A few current civilizations recognize that the male will able to reproduce throughout his life, and make allowances for multiple, concurrent wives so the male can have more children. That is less typical among modern civilizations, and even in those where it is an option it can be hindered by the expense and the complexity of it.

One of the reasons I'm thinking about this is because as a male, getting older, it seems apparent that older males have more going for them than when they were younger. Better off financially, less inclined to reckless behavior, more informed through study and experience, more independent and self-sustaining-- all of this and still able to reproduce Measured by civilization's standards, then, it would seem that the older male is more valuable.

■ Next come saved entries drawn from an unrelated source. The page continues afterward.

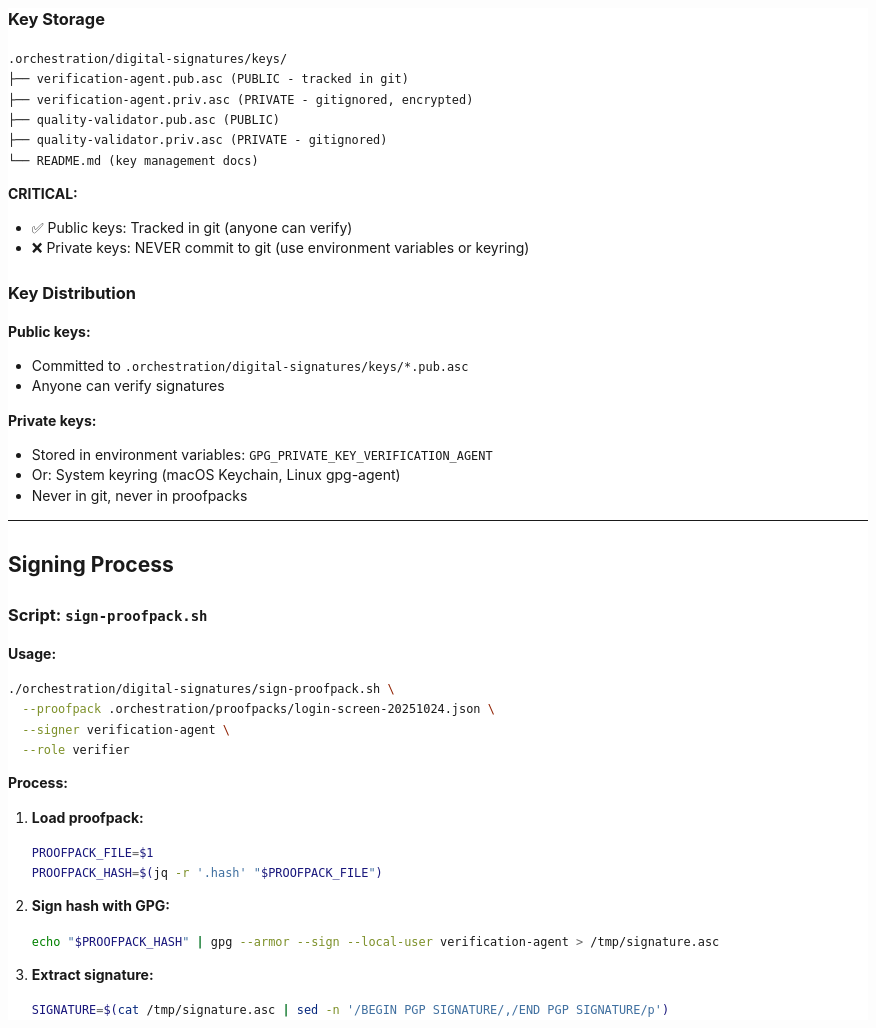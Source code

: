 ### Key Storage

```
.orchestration/digital-signatures/keys/
├── verification-agent.pub.asc (PUBLIC - tracked in git)
├── verification-agent.priv.asc (PRIVATE - gitignored, encrypted)
├── quality-validator.pub.asc (PUBLIC)
├── quality-validator.priv.asc (PRIVATE - gitignored)
└── README.md (key management docs)
```

**CRITICAL:**
- ✅ Public keys: Tracked in git (anyone can verify)
- ❌ Private keys: NEVER commit to git (use environment variables or keyring)

### Key Distribution

**Public keys:**
- Committed to `.orchestration/digital-signatures/keys/*.pub.asc`
- Anyone can verify signatures

**Private keys:**
- Stored in environment variables: `GPG_PRIVATE_KEY_VERIFICATION_AGENT`
- Or: System keyring (macOS Keychain, Linux gpg-agent)
- Never in git, never in proofpacks

---

## Signing Process

### Script: `sign-proofpack.sh`

**Usage:**
```bash
./orchestration/digital-signatures/sign-proofpack.sh \
  --proofpack .orchestration/proofpacks/login-screen-20251024.json \
  --signer verification-agent \
  --role verifier
```

**Process:**

1. **Load proofpack:**
   ```bash
   PROOFPACK_FILE=$1
   PROOFPACK_HASH=$(jq -r '.hash' "$PROOFPACK_FILE")
   ```

2. **Sign hash with GPG:**
   ```bash
   echo "$PROOFPACK_HASH" | gpg --armor --sign --local-user verification-agent > /tmp/signature.asc
   ```

3. **Extract signature:**
   ```bash
   SIGNATURE=$(cat /tmp/signature.asc | sed -n '/BEGIN PGP SIGNATURE/,/END PGP SIGNATURE/p')
   ```

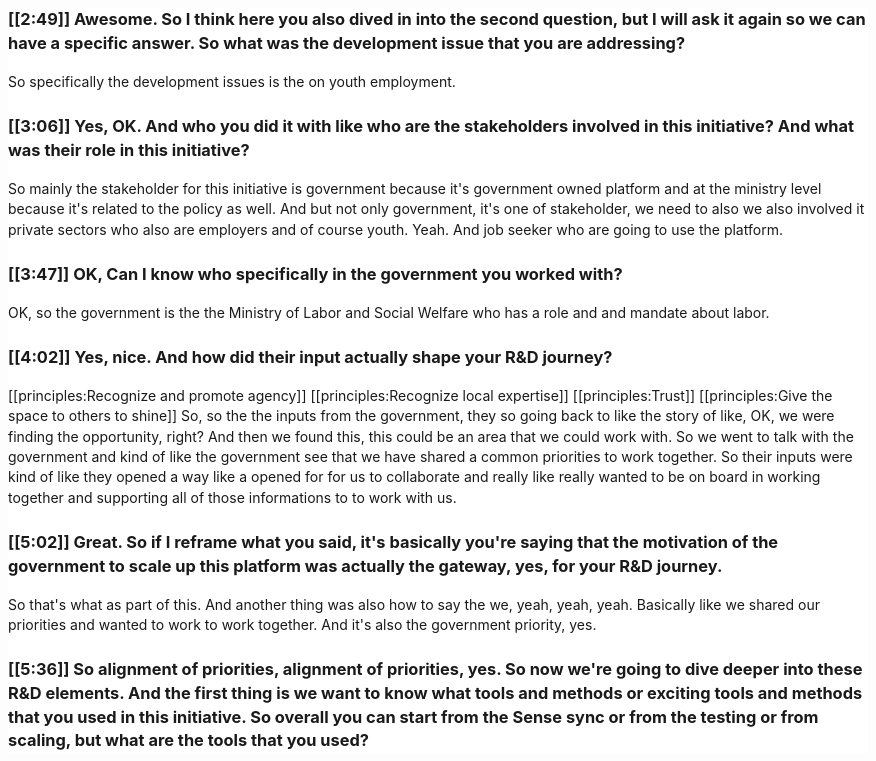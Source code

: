 
### [[2:49]] Awesome\. So I think here you also dived in into the second question, but I will ask it again so we can have a specific answer\. So what was the development issue that you are addressing?

So specifically the development issues is the on youth employment\.

### [[3:06]] Yes, OK\. And who you did it with like who are the stakeholders involved in this initiative? And what was their role in this initiative?

So mainly the stakeholder for this initiative is government because it's government owned platform and at the ministry level because it's related to the policy as well\. And but not only government, it's one of stakeholder, we need to also we also involved it private sectors who also are employers and of course youth\. Yeah\. And job seeker who are going to use the platform\.

### [[3:47]] OK, Can I know who specifically in the government you worked with?

OK, so the government is the the Ministry of Labor and Social Welfare who has a role and and mandate about labor\.  

### [[4:02]] Yes, nice\. And how did their input actually shape your R&D journey?

[[principles:Recognize and promote agency]]
[[principles:Recognize local expertise]]
[[principles:Trust]]
[[principles:Give the space to others to shine]]
So, so the the inputs from the government, they so going back to like the story of like, OK, we were finding the opportunity, right? And then we found this, this could be an area that we could work with\. So we went to talk with the government and kind of like the government see that we have shared a common priorities to work together\. So their inputs were kind of like they opened a way like a opened for for us to collaborate and really like really wanted to be on board in working together and supporting all of those informations to to work with us\.


### [[5:02]] Great\. So if I reframe what you said, it's basically you're saying that the motivation of the government to scale up this platform was actually the gateway, yes, for your R&D journey\.

So that's what as part of this\. And another thing was also how to say the we, yeah, yeah, yeah\. Basically like we shared our priorities and wanted to work to work together\. And it's also the government priority, yes\.

### [[5:36]] So alignment of priorities, alignment of priorities, yes\. So now we're going to dive deeper into these R&D elements\. And the first thing is we want to know what tools and methods or exciting tools and methods that you used in this initiative\. So overall you can start from the Sense sync or from the testing or from scaling, but what are the tools that you used?
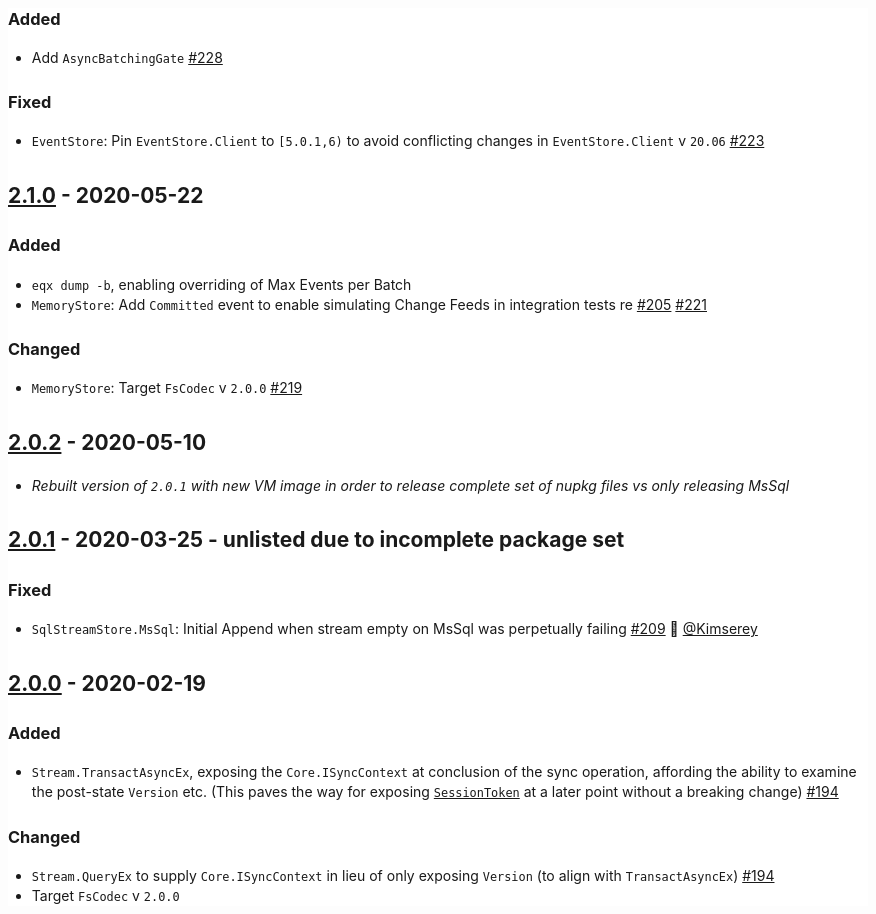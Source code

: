 ### Added

- Add `AsyncBatchingGate` [#228](https://github.com/jet/equinox/pull/228)

### Fixed

- `EventStore`: Pin `EventStore.Client` to `[5.0.1,6)` to avoid conflicting changes in `EventStore.Client` v `20.06` [#223](https://github.com/jet/equinox/pull/223)

<a name="2.1.0"></a>
## [2.1.0] - 2020-05-22

### Added

- `eqx dump -b`, enabling overriding of Max Events per Batch
- `MemoryStore`: Add `Committed` event to enable simulating Change Feeds in integration tests re [#205](https://github.com/jet/equinox/issues/205) [#221](https://github.com/jet/equinox/pull/221)

### Changed

- `MemoryStore`: Target `FsCodec` v `2.0.0` [#219](https://github.com/jet/equinox/pull/219)

<a name="2.0.2"></a>
## [2.0.2] - 2020-05-10

- _Rebuilt version of `2.0.1` with new VM image in order to release complete set of nupkg files vs only releasing MsSql_

<a name="2.0.1"></a>
## [2.0.1] - 2020-03-25 - unlisted due to incomplete package set

### Fixed

- `SqlStreamStore.MsSql`: Initial Append when stream empty on MsSql was perpetually failing [#209](https://github.com/jet/equinox/pull/209) :pray: [@Kimserey](https://github.com/kimserey)

<a name="2.0.0"></a>
## [2.0.0] - 2020-02-19

### Added

- `Stream.TransactAsyncEx`, exposing the `Core.ISyncContext` at conclusion of the sync operation, affording the ability to examine the post-state `Version` etc. (This paves the way for exposing [`SessionToken`](https://github.com/jet/equinox/issues/192) at a later point without a breaking change) [#194](https://github.com/jet/equinox/pull/194)

### Changed

- `Stream.QueryEx` to supply `Core.ISyncContext` in lieu of only exposing `Version` (to align with `TransactAsyncEx`) [#194](https://github.com/jet/equinox/pull/194)
- Target `FsCodec` v `2.0.0`


[Unreleased]: https://github.com/jet/equinox/compare/4.1.0...HEAD
[4.1.0]: https://github.com/jet/equinox/compare/4.0.4...4.1.0
[4.0.4]: https://github.com/jet/equinox/compare/4.0.3...4.0.4
[4.0.3]: https://github.com/jet/equinox/compare/4.0.2...4.0.3
[4.0.2]: https://github.com/jet/equinox/compare/4.0.0...4.0.2
[4.0.0]: https://github.com/jet/equinox/compare/3.0.7...4.0.0
[3.0.7]: https://github.com/jet/equinox/compare/3.0.6...3.0.7
[3.0.6]: https://github.com/jet/equinox/compare/3.0.5...3.0.6
[3.0.5]: https://github.com/jet/equinox/compare/3.0.4...3.0.5
[3.0.4]: https://github.com/jet/equinox/compare/3.0.3...3.0.4
[3.0.3]: https://github.com/jet/equinox/compare/3.0.2...3.0.3
[3.0.2]: https://github.com/jet/equinox/compare/3.0.1...3.0.2
[3.0.1]: https://github.com/jet/equinox/compare/3.0.0...3.0.1
[3.0.0]: https://github.com/jet/equinox/compare/3.0.0-beta.4...3.0.0
[3.0.0-beta.4]: https://github.com/jet/equinox/compare/3.0.0-beta.3...3.0.0-beta.4
[3.0.0-beta.3]: https://github.com/jet/equinox/compare/3.0.0-beta.2...3.0.0-beta.3
[3.0.0-beta.2]: https://github.com/jet/equinox/compare/3.0.0-beta.1...3.0.0-beta.2
[3.0.0-beta.1]: https://github.com/jet/equinox/compare/2.6.0...3.0.0-beta.1
[2.6.0]: https://github.com/jet/equinox/compare/2.5.1...2.6.0
[2.5.1]: https://github.com/jet/equinox/compare/2.5.0...2.5.1
[2.5.0]: https://github.com/jet/equinox/compare/2.4.0...2.5.0
[2.4.0]: https://github.com/jet/equinox/compare/2.3.0...2.4.0
[2.3.0]: https://github.com/jet/equinox/compare/2.3.0-rc2...2.3.0
[2.3.0-rc2]: https://github.com/jet/equinox/compare/2.3.0-rc1...2.3.0-rc2
[2.3.0-rc1]: https://github.com/jet/equinox/compare/2.2.0...2.3.0-rc1
[2.2.0]: https://github.com/jet/equinox/compare/2.1.0...2.2.0
[2.1.0]: https://github.com/jet/equinox/compare/2.0.2...2.1.0
[2.0.2]: https://github.com/jet/equinox/compare/2.0.1...2.0.2
[2.0.1]: https://github.com/jet/equinox/compare/2.0.0...2.0.1
[2.0.0]: https://github.com/jet/equinox/compare/2.0.0-rc9...2.0.0
[2.0.0-rc9]: https://github.com/jet/equinox/compare/2.0.0-rc8...2.0.0-rc9
[2.0.0-rc8]: https://github.com/jet/equinox/compare/2.0.0-rc7...2.0.0-rc8
[2.0.0-rc7]: https://github.com/jet/equinox/compare/2.0.0-rc6...2.0.0-rc7
[2.0.0-rc6]: https://github.com/jet/equinox/compare/2.0.0-rc5...2.0.0-rc6
[2.0.0-rc5]: https://github.com/jet/equinox/compare/2.0.0-rc4...2.0.0-rc5
[2.0.0-rc4]: https://github.com/jet/equinox/compare/2.0.0-rc3...2.0.0-rc4
[2.0.0-rc3]: https://github.com/jet/equinox/compare/2.0.0-rc2...2.0.0-rc3
[2.0.0-rc2]: https://github.com/jet/equinox/compare/2.0.0-rc1...2.0.0-rc2
[2.0.0-rc1]: https://github.com/jet/equinox/compare/2.0.0-preview9...2.0.0-rc1
[2.0.0-preview9]: https://github.com/jet/equinox/compare/2.0.0-preview8...2.0.0-preview9
[2.0.0-preview8]: https://github.com/jet/equinox/compare/2.0.0-preview7...2.0.0-preview8
[2.0.0-preview7]: https://github.com/jet/equinox/compare/2.0.0-preview6...2.0.0-preview7
[2.0.0-preview6]: https://github.com/jet/equinox/compare/2.0.0-preview5...2.0.0-preview6
[2.0.0-preview5]: https://github.com/jet/equinox/compare/2.0.0-preview4...2.0.0-preview5
[2.0.0-preview4]: https://github.com/jet/equinox/compare/2.0.0-preview3...2.0.0-preview4
[2.0.0-preview3]: https://github.com/jet/equinox/compare/2.0.0-preview2...2.0.0-preview3
[2.0.0-preview2]: https://github.com/jet/equinox/compare/2.0.0-preview1...2.0.0-preview2
[2.0.0-preview1]: https://github.com/jet/equinox/compare/1.1.0-preview2...2.0.0-preview1
[1.1.0-preview2]: https://github.com/jet/equinox/compare/1.1.0-preview1...1.1.0-preview2
[1.1.0-preview1]: https://github.com/jet/equinox/compare/1.0.4...1.1.0-preview1
[1.0.4]: https://github.com/jet/equinox/compare/1.0.3...1.0.4
[1.0.3]: https://github.com/jet/equinox/compare/e28991d8005a2257594ac5cf5b764b76fdca7823...1.0.3
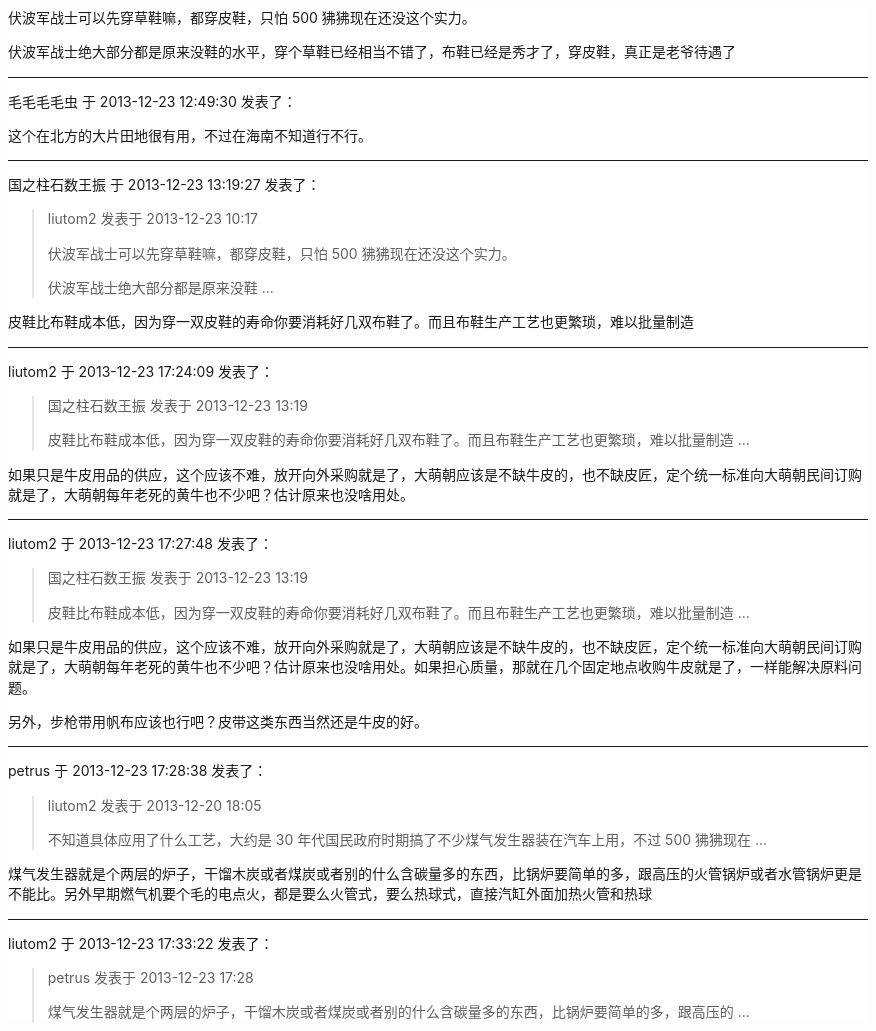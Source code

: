 伏波军战士可以先穿草鞋嘛，都穿皮鞋，只怕 500 狒狒现在还没这个实力。

伏波军战士绝大部分都是原来没鞋的水平，穿个草鞋已经相当不错了，布鞋已经是秀才了，穿皮鞋，真正是老爷待遇了

---

毛毛毛毛虫 于 2013-12-23 12:49:30 发表了：

这个在北方的大片田地很有用，不过在海南不知道行不行。

---

国之柱石数王振 于 2013-12-23 13:19:27 发表了：

> liutom2 发表于 2013-12-23 10:17
>
> 伏波军战士可以先穿草鞋嘛，都穿皮鞋，只怕 500 狒狒现在还没这个实力。
>
> 伏波军战士绝大部分都是原来没鞋 ...

皮鞋比布鞋成本低，因为穿一双皮鞋的寿命你要消耗好几双布鞋了。而且布鞋生产工艺也更繁琐，难以批量制造

---

liutom2 于 2013-12-23 17:24:09 发表了：

> 国之柱石数王振 发表于 2013-12-23 13:19
>
> 皮鞋比布鞋成本低，因为穿一双皮鞋的寿命你要消耗好几双布鞋了。而且布鞋生产工艺也更繁琐，难以批量制造 ...

如果只是牛皮用品的供应，这个应该不难，放开向外采购就是了，大萌朝应该是不缺牛皮的，也不缺皮匠，定个统一标准向大萌朝民间订购就是了，大萌朝每年老死的黄牛也不少吧？估计原来也没啥用处。

---

liutom2 于 2013-12-23 17:27:48 发表了：

> 国之柱石数王振 发表于 2013-12-23 13:19
>
> 皮鞋比布鞋成本低，因为穿一双皮鞋的寿命你要消耗好几双布鞋了。而且布鞋生产工艺也更繁琐，难以批量制造 ...

如果只是牛皮用品的供应，这个应该不难，放开向外采购就是了，大萌朝应该是不缺牛皮的，也不缺皮匠，定个统一标准向大萌朝民间订购就是了，大萌朝每年老死的黄牛也不少吧？估计原来也没啥用处。如果担心质量，那就在几个固定地点收购牛皮就是了，一样能解决原料问题。

另外，步枪带用帆布应该也行吧？皮带这类东西当然还是牛皮的好。

---

petrus 于 2013-12-23 17:28:38 发表了：

> liutom2 发表于 2013-12-20 18:05
>
> 不知道具体应用了什么工艺，大约是 30 年代国民政府时期搞了不少煤气发生器装在汽车上用，不过 500 狒狒现在 ...

煤气发生器就是个两层的炉子，干馏木炭或者煤炭或者别的什么含碳量多的东西，比锅炉要简单的多，跟高压的火管锅炉或者水管锅炉更是不能比。另外早期燃气机要个毛的电点火，都是要么火管式，要么热球式，直接汽缸外面加热火管和热球

---

liutom2 于 2013-12-23 17:33:22 发表了：

> petrus 发表于 2013-12-23 17:28
>
> 煤气发生器就是个两层的炉子，干馏木炭或者煤炭或者别的什么含碳量多的东西，比锅炉要简单的多，跟高压的 ...
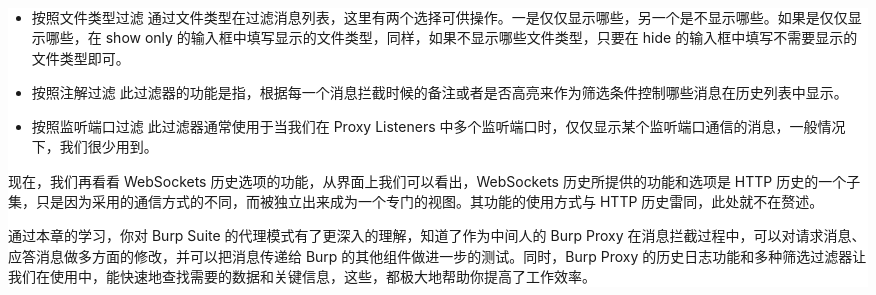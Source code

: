 *   按照文件类型过滤 通过文件类型在过滤消息列表，这里有两个选择可供操作。一是仅仅显示哪些，另一个是不显示哪些。如果是仅仅显示哪些，在 show only 的输入框中填写显示的文件类型，同样，如果不显示哪些文件类型，只要在 hide 的输入框中填写不需要显示的文件类型即可。

*   按照注解过滤 此过滤器的功能是指，根据每一个消息拦截时候的备注或者是否高亮来作为筛选条件控制哪些消息在历史列表中显示。

*   按照监听端口过滤 此过滤器通常使用于当我们在 Proxy Listeners 中多个监听端口时，仅仅显示某个监听端口通信的消息，一般情况下，我们很少用到。

现在，我们再看看 WebSockets 历史选项的功能，从界面上我们可以看出，WebSockets 历史所提供的功能和选项是 HTTP 历史的一个子集，只是因为采用的通信方式的不同，而被独立出来成为一个专门的视图。其功能的使用方式与 HTTP 历史雷同，此处就不在赘述。

通过本章的学习，你对 Burp Suite 的代理模式有了更深入的理解，知道了作为中间人的 Burp Proxy 在消息拦截过程中，可以对请求消息、应答消息做多方面的修改，并可以把消息传递给 Burp 的其他组件做进一步的测试。同时，Burp Proxy 的历史日志功能和多种筛选过滤器让我们在使用中，能快速地查找需要的数据和关键信息，这些，都极大地帮助你提高了工作效率。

But the signals that civilization gives off are just the opposite. Younger, reckless, ill-informed men (and women) are all the rage.

Isn't that kind of interesting? You see all these nature shows where animals generally prefer to mate with the males that have proved their worth to the herd/pack/pride whatever.

It seems like that makes sense, that the proven specimens are those whose traits you want to preserve in the species for the continued improvement thereof. But we are informed quite differently by our civilization, to the point where I'd be puzzled and a bit disturbed if a younger, attractive woman would prefer me to some poor, dumb guy that resembles one of the various famous Justins.

Now is this because we manipulate the messages, the signals, that civilization produces? The advertisements, the music, the movies and TV, all of that, that conditions us towards our preferences in mates? If it is, then why is that message being sent?

I'm not saying that alpha specimens should have perpetually fertile harems in some sort of eugenic utopia-- although that certainly seemed to be the goal of several prior civilizations.

I'm also a romantic at heart, and don't have a problem that the message is clearly that we should "mix it up" and never feel constrained to the road more travelled.

Would it be better if the male were to be mated until his children reach self-sufficiency, and then having proven that his offspring can advance to that stage, he finds another younger mate and repeats the process? Theoretically speaking, of course, because I think it's pretty clear that males don't mate in order to have children. But then that means more older males competing with younger males for the same women, which raises societal tension. So it is probably good that males aren't wired that way. Males have children because of societal indicators and pressures, not because they think it is the greatest idea ever and they feel they just have to.

And then there is that. Lots of people never mate, lots of people mate but never have children and they are fine with that. Some people have children and have to give them away. Some people can't have children even if they want to. More and more people are mating and having as few children as possible.

I think that is all ok, but also a little worried about the people who are having as many children as they can but are unable to feed them. It devalues children across the board, it devalues humans, and makes them more like animals.